Pictures paired with source code:
★ ★ ★ ★ ★
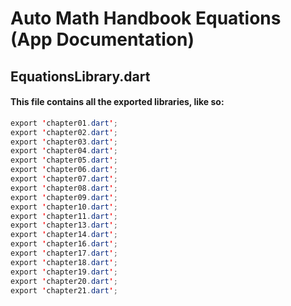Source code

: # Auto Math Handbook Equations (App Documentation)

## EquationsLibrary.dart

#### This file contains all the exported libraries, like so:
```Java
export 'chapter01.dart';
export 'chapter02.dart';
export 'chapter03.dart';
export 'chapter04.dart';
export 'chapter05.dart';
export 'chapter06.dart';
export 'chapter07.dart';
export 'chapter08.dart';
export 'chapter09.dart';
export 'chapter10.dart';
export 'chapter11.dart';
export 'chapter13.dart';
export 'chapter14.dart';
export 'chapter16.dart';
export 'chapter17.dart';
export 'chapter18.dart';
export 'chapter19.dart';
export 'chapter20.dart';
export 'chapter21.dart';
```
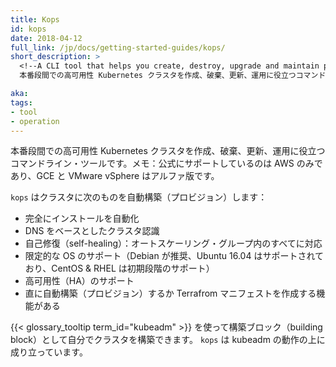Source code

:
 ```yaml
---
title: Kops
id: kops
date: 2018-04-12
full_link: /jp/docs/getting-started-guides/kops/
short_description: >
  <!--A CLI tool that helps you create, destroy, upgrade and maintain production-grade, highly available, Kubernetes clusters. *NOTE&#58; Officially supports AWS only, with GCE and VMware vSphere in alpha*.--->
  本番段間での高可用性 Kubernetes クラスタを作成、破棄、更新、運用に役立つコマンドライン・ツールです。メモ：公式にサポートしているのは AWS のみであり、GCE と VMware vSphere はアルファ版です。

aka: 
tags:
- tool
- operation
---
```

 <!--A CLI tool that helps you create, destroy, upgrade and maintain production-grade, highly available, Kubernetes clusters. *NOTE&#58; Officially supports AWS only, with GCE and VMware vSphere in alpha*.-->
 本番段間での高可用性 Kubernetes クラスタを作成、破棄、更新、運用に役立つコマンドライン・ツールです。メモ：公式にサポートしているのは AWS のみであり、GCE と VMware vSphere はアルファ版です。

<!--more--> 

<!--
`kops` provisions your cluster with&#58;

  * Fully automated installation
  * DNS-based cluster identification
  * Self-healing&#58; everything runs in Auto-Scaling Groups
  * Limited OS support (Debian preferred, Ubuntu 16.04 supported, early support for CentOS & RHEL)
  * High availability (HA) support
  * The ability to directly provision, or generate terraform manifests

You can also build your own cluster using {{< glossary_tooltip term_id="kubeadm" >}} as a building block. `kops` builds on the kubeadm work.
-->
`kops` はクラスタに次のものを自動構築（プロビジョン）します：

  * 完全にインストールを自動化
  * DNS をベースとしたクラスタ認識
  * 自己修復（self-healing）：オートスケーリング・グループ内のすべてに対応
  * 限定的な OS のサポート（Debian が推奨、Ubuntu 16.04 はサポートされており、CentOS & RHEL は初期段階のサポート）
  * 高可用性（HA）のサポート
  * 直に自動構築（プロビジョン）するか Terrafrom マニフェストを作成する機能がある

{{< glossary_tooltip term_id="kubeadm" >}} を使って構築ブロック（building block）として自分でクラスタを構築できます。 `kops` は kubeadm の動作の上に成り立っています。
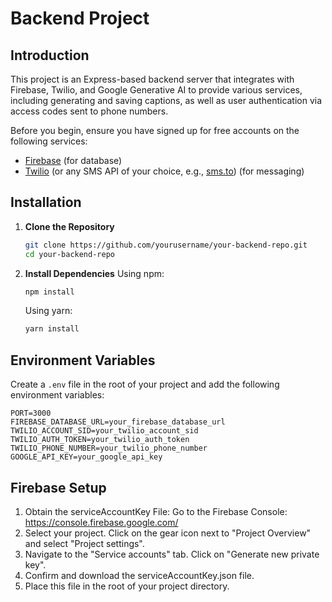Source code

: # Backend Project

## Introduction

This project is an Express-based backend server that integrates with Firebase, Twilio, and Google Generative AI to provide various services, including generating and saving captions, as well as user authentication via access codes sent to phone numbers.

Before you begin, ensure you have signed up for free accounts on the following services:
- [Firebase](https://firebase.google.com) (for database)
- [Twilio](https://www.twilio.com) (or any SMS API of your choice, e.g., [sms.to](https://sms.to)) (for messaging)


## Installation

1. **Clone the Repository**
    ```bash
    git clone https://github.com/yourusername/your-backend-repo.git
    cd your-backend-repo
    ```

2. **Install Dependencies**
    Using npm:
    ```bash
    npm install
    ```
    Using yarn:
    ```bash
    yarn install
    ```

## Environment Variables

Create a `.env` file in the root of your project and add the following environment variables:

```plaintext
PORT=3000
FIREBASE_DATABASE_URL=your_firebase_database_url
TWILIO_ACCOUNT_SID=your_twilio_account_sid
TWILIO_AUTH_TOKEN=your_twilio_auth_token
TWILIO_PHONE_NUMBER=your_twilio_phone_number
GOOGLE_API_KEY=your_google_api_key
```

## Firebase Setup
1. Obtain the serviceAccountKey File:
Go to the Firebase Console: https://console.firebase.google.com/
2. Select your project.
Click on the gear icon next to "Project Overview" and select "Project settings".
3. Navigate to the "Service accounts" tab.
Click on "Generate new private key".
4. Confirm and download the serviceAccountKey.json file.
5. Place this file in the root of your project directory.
★ ★ ★ ★ ★
# [Assigned task]
For every line of the data above that contains "Click", copy that line.

# [Response below]
Click on the gear icon next to "Project Overview" and select "Project settings".
Click on "Generate new private key".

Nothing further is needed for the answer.